Introduction In September 2015, the UK became the first country in the world to introduce the 4-component meningococcal B vaccine(4CMenB) into the routine vaccine schedule for infants. 4CMenB is known to cause fever in infants. Infants presenting with fever, particularly those under 3 months, have a significant risk of serious bacterial infection(SBI).

Method Between September 2015 and January 2016, we performed a prospective audit of management of infants between 30 and 180 days attending the regional paediatric emergency department(ED) in Northern Ireland, within 4 days of receiving 4CMenB.

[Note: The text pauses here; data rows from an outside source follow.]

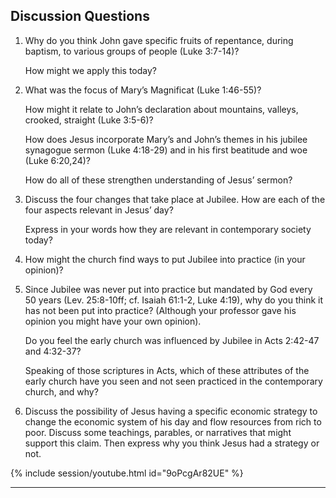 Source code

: ---
---

## Discussion Questions

1. Why do you think John gave specific fruits of repentance, during baptism, to various groups of people (Luke 3:7-14)?

   How might we apply this today?

2. What was the focus of Mary’s Magnificat (Luke 1:46-55)?

   How might it relate to John’s declaration about mountains, valleys, crooked, straight (Luke 3:5-6)?

   How does Jesus incorporate Mary’s and John’s themes in his jubilee synagogue sermon (Luke 4:18-29) and in his first beatitude and woe (Luke 6:20,24)?

   How do all of these strengthen understanding of Jesus’ sermon?

3. Discuss the four changes that take place at Jubilee. How are each of the four aspects relevant in Jesus’ day?

   Express in your words how they are relevant in contemporary society today?

4. How might the church find ways to put Jubilee into practice (in your opinion)?

5. Since Jubilee was never put into practice but mandated by God every 50 years (Lev. 25:8-10ff; cf. Isaiah 61:1-2, Luke 4:19), why do you think it has not been put into practice? (Although your professor gave his opinion you might have your own opinion).

   Do you feel the early church was influenced by Jubilee in Acts 2:42-47 and 4:32-37?

   Speaking of those scriptures in Acts, which of these attributes of the early church have you seen and not seen practiced in the contemporary church, and why?

6. Discuss the possibility of Jesus having a specific economic strategy to change the economic system of his day and flow resources from rich to poor. Discuss some teachings, parables, or narratives that might support this claim. Then express why you think Jesus had a strategy or not.

{% include  session/youtube.html id="9oPcgAr82UE" %}

<hr class='logo' />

Results 35 ED attendances in infants aged 30–180 days were due to symptoms occurring after primary vaccinations including 4CMenB, representing an estimated 0.8% of the vaccinated population in the catchment area. 86% of infants presented after the first vaccine and parents reported giving paracetamol to 94% of infants. 80% of infants presented with fever. Blood tests were performed in 62% of infants and leucocytosis was present in 73%. All cultures taken were negative and 51% were admitted to hospital. 100% of final diagnoses were vaccine related (diagnosis made by exclusion).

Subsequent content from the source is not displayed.